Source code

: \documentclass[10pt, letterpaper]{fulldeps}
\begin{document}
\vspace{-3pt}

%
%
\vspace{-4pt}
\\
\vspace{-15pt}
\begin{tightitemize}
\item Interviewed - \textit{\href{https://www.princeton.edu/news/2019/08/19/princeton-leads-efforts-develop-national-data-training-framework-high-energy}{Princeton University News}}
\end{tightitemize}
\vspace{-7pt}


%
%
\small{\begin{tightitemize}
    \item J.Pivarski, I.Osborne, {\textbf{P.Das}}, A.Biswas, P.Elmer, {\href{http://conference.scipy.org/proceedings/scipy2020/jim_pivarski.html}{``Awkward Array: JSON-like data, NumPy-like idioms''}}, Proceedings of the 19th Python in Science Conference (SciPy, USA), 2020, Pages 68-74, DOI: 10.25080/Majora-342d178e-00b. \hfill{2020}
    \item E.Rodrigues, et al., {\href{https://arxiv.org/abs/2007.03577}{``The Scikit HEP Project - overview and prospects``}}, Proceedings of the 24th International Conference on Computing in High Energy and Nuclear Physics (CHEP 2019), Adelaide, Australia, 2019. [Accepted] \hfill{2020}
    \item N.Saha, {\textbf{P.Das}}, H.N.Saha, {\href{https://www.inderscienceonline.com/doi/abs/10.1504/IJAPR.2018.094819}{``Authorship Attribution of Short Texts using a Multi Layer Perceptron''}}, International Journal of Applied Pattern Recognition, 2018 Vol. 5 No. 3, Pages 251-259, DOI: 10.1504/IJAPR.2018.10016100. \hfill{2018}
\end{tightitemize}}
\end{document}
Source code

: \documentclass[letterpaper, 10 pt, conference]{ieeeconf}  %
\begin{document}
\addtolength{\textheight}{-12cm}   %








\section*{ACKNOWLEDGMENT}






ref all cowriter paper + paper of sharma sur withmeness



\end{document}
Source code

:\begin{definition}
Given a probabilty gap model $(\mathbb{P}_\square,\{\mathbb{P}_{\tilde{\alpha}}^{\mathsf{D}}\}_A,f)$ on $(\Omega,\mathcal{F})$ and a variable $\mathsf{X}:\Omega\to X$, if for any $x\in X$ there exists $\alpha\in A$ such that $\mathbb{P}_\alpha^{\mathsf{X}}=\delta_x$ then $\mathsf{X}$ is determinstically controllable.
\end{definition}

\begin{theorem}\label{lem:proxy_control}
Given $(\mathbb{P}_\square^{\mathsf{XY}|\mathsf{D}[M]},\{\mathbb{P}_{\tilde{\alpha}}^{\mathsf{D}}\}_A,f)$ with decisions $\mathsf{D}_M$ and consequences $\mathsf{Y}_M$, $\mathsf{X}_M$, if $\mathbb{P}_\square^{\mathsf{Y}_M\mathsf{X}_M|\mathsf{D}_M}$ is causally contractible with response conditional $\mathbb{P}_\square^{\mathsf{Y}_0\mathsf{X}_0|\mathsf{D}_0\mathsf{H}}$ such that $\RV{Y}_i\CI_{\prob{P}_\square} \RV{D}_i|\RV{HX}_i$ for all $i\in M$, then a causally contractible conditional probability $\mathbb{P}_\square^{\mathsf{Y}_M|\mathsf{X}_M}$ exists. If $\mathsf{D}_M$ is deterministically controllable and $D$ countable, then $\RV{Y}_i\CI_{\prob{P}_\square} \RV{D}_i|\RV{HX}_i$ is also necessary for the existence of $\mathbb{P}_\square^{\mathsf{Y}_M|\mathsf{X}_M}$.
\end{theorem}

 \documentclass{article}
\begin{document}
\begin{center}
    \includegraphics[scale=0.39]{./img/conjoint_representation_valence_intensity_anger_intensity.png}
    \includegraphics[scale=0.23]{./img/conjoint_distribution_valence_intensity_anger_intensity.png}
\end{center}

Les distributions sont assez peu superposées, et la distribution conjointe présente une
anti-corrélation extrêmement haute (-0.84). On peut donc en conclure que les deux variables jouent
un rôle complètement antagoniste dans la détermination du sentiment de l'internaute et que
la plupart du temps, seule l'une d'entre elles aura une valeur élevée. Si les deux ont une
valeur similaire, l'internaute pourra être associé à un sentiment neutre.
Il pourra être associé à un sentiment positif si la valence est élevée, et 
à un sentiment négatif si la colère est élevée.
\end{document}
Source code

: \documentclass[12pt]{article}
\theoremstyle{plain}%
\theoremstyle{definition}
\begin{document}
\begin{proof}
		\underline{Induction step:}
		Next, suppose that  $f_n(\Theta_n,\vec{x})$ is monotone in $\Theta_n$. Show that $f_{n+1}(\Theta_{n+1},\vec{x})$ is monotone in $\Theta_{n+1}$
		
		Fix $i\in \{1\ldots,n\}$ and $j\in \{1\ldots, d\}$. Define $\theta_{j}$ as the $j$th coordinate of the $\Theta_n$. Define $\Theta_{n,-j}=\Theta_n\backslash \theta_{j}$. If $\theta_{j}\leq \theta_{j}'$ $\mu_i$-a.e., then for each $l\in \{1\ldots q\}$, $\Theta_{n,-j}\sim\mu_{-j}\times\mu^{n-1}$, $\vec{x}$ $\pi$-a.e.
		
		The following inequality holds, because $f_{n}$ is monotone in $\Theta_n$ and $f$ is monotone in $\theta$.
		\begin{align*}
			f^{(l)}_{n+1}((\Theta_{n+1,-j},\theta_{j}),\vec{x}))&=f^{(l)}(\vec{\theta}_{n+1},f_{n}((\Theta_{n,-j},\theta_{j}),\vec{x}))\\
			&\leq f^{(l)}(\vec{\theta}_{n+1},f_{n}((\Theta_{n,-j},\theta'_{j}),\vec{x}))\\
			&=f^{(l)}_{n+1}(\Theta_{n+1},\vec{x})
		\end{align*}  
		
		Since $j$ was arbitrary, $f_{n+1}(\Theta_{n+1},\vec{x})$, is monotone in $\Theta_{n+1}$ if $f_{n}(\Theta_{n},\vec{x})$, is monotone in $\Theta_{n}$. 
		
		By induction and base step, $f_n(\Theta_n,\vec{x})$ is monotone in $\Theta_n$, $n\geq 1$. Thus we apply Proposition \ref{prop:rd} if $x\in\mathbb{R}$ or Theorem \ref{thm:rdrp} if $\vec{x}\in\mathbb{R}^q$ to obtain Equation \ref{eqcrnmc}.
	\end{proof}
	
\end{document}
__________________________________________________
THE TASK - The answer must restate each entry word for word.

ANSWER TO THE EXERCISE -
Source code

: \documentclass[10pt, letterpaper]{fulldeps}
\begin{document}
\vspace{-3pt}

%
%
\vspace{-4pt}
\\
\vspace{-15pt}
\begin{tightitemize}
\item Interviewed - \textit{\href{https://www.princeton.edu/news/2019/08/19/princeton-leads-efforts-develop-national-data-training-framework-high-energy}{Princeton University News}}
\end{tightitemize}
\vspace{-7pt}


%
%
\small{\begin{tightitemize}
    \item J.Pivarski, I.Osborne, {\textbf{P.Das}}, A.Biswas, P.Elmer, {\href{http://conference.scipy.org/proceedings/scipy2020/jim_pivarski.html}{``Awkward Array: JSON-like data, NumPy-like idioms''}}, Proceedings of the 19th Python in Science Conference (SciPy, USA), 2020, Pages 68-74, DOI: 10.25080/Majora-342d178e-00b. \hfill{2020}
    \item E.Rodrigues, et al., {\href{https://arxiv.org/abs/2007.03577}{``The Scikit HEP Project - overview and prospects``}}, Proceedings of the 24th International Conference on Computing in High Energy and Nuclear Physics (CHEP 2019), Adelaide, Australia, 2019. [Accepted] \hfill{2020}
    \item N.Saha, {\textbf{P.Das}}, H.N.Saha, {\href{https://www.inderscienceonline.com/doi/abs/10.1504/IJAPR.2018.094819}{``Authorship Attribution of Short Texts using a Multi Layer Perceptron''}}, International Journal of Applied Pattern Recognition, 2018 Vol. 5 No. 3, Pages 251-259, DOI: 10.1504/IJAPR.2018.10016100. \hfill{2018}
\end{tightitemize}}
\end{document}
Source code

: \documentclass[letterpaper, 10 pt, conference]{ieeeconf}  %
\begin{document}
\addtolength{\textheight}{-12cm}   %








\section*{ACKNOWLEDGMENT}






ref all cowriter paper + paper of sharma sur withmeness



\end{document}
Source code

:\begin{definition}
Given a probabilty gap model $(\mathbb{P}_\square,\{\mathbb{P}_{\tilde{\alpha}}^{\mathsf{D}}\}_A,f)$ on $(\Omega,\mathcal{F})$ and a variable $\mathsf{X}:\Omega\to X$, if for any $x\in X$ there exists $\alpha\in A$ such that $\mathbb{P}_\alpha^{\mathsf{X}}=\delta_x$ then $\mathsf{X}$ is determinstically controllable.
\end{definition}

\begin{theorem}\label{lem:proxy_control}
Given $(\mathbb{P}_\square^{\mathsf{XY}|\mathsf{D}[M]},\{\mathbb{P}_{\tilde{\alpha}}^{\mathsf{D}}\}_A,f)$ with decisions $\mathsf{D}_M$ and consequences $\mathsf{Y}_M$, $\mathsf{X}_M$, if $\mathbb{P}_\square^{\mathsf{Y}_M\mathsf{X}_M|\mathsf{D}_M}$ is causally contractible with response conditional $\mathbb{P}_\square^{\mathsf{Y}_0\mathsf{X}_0|\mathsf{D}_0\mathsf{H}}$ such that $\RV{Y}_i\CI_{\prob{P}_\square} \RV{D}_i|\RV{HX}_i$ for all $i\in M$, then a causally contractible conditional probability $\mathbb{P}_\square^{\mathsf{Y}_M|\mathsf{X}_M}$ exists. If $\mathsf{D}_M$ is deterministically controllable and $D$ countable, then $\RV{Y}_i\CI_{\prob{P}_\square} \RV{D}_i|\RV{HX}_i$ is also necessary for the existence of $\mathbb{P}_\square^{\mathsf{Y}_M|\mathsf{X}_M}$.
\end{theorem}

 \documentclass{article}
\begin{document}
\begin{center}
    \includegraphics[scale=0.39]{./img/conjoint_representation_valence_intensity_anger_intensity.png}
    \includegraphics[scale=0.23]{./img/conjoint_distribution_valence_intensity_anger_intensity.png}
\end{center}

Les distributions sont assez peu superposées, et la distribution conjointe présente une
anti-corrélation extrêmement haute (-0.84). On peut donc en conclure que les deux variables jouent
un rôle complètement antagoniste dans la détermination du sentiment de l'internaute et que
la plupart du temps, seule l'une d'entre elles aura une valeur élevée. Si les deux ont une
valeur similaire, l'internaute pourra être associé à un sentiment neutre.
Il pourra être associé à un sentiment positif si la valence est élevée, et 
à un sentiment négatif si la colère est élevée.
\end{document}
Source code

: \documentclass[12pt]{article}
\theoremstyle{plain}%
\theoremstyle{definition}
\begin{document}
\begin{proof}
		\underline{Induction step:}
		Next, suppose that  $f_n(\Theta_n,\vec{x})$ is monotone in $\Theta_n$. Show that $f_{n+1}(\Theta_{n+1},\vec{x})$ is monotone in $\Theta_{n+1}$
		
		Fix $i\in \{1\ldots,n\}$ and $j\in \{1\ldots, d\}$. Define $\theta_{j}$ as the $j$th coordinate of the $\Theta_n$. Define $\Theta_{n,-j}=\Theta_n\backslash \theta_{j}$. If $\theta_{j}\leq \theta_{j}'$ $\mu_i$-a.e., then for each $l\in \{1\ldots q\}$, $\Theta_{n,-j}\sim\mu_{-j}\times\mu^{n-1}$, $\vec{x}$ $\pi$-a.e.
		
		The following inequality holds, because $f_{n}$ is monotone in $\Theta_n$ and $f$ is monotone in $\theta$.
		\begin{align*}
			f^{(l)}_{n+1}((\Theta_{n+1,-j},\theta_{j}),\vec{x}))&=f^{(l)}(\vec{\theta}_{n+1},f_{n}((\Theta_{n,-j},\theta_{j}),\vec{x}))\\
			&\leq f^{(l)}(\vec{\theta}_{n+1},f_{n}((\Theta_{n,-j},\theta'_{j}),\vec{x}))\\
			&=f^{(l)}_{n+1}(\Theta_{n+1},\vec{x})
		\end{align*}  
		
		Since $j$ was arbitrary, $f_{n+1}(\Theta_{n+1},\vec{x})$, is monotone in $\Theta_{n+1}$ if $f_{n}(\Theta_{n},\vec{x})$, is monotone in $\Theta_{n}$. 
		
		By induction and base step, $f_n(\Theta_n,\vec{x})$ is monotone in $\Theta_n$, $n\geq 1$. Thus we apply Proposition \ref{prop:rd} if $x\in\mathbb{R}$ or Theorem \ref{thm:rdrp} if $\vec{x}\in\mathbb{R}^q$ to obtain Equation \ref{eqcrnmc}.
	\end{proof}
	
\end{document}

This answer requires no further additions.